Union Finance Minister Nirmala Sitharaman stated that while India’s inflation has exceeded the Reserve Bank of India’s (RBI) acceptable range of 2-6%, the government is actively implementing measures to curb it.
In March, India’s yearly retail inflation experienced its slowest increase in almost 15 months and remained below the central bank’s upper tolerance level for the first time this year.

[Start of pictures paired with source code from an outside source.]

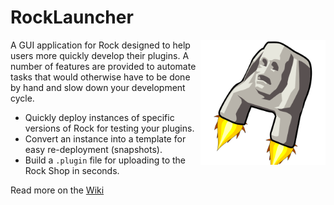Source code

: # RockLauncher

<img src="./RockDevBooster/resources/RockDevBooster.svg" title="Rock Dev Booster" alt="Rock Dev Booster" width="200px" align="right">

A GUI application for Rock designed to help users more quickly develop their plugins.
A number of features are provided to automate tasks that would otherwise have to be done
by hand and slow down your development cycle.

* Quickly deploy instances of specific versions of Rock for testing your plugins.
* Convert an instance into a template for easy re-deployment (snapshots).
* Build a `.plugin` file for uploading to the Rock Shop in seconds.

Read more on the [Wiki](https://github.com/cabal95/RockDevBooster/wiki)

This was primarily attributed to lower food prices.
According to a separate Reuters poll, inflation was anticipated to average 5.2% in the current fiscal year, notably higher than the medium-term target of 4.0%.
As part of its efforts to control rising prices, the Reserve Bank of India (RBI) has increased the benchmark repurchase rate by a total of 250 basis points since May 2022. In the previous financial year, which concluded on March 31, the RBI projected the average annual retail inflation to be 6.5%.
In an unexpected development, the Monetary Policy Committee (MPC) recently opted to maintain the repo rate at 6.50%. During the press conference following the policy announcement, RBI Governor Shaktikanta Das clarified that this decision is a ‘pause and not a pivot’. The MPC’s objective is to evaluate the impact of the combined 250 basis points hike in policy rates implemented since May last year.
Deputy Governor Michael Patra further emphasised that this pause remains in effect until 10 am on June 8, 2023, when the governor unveils the next policy.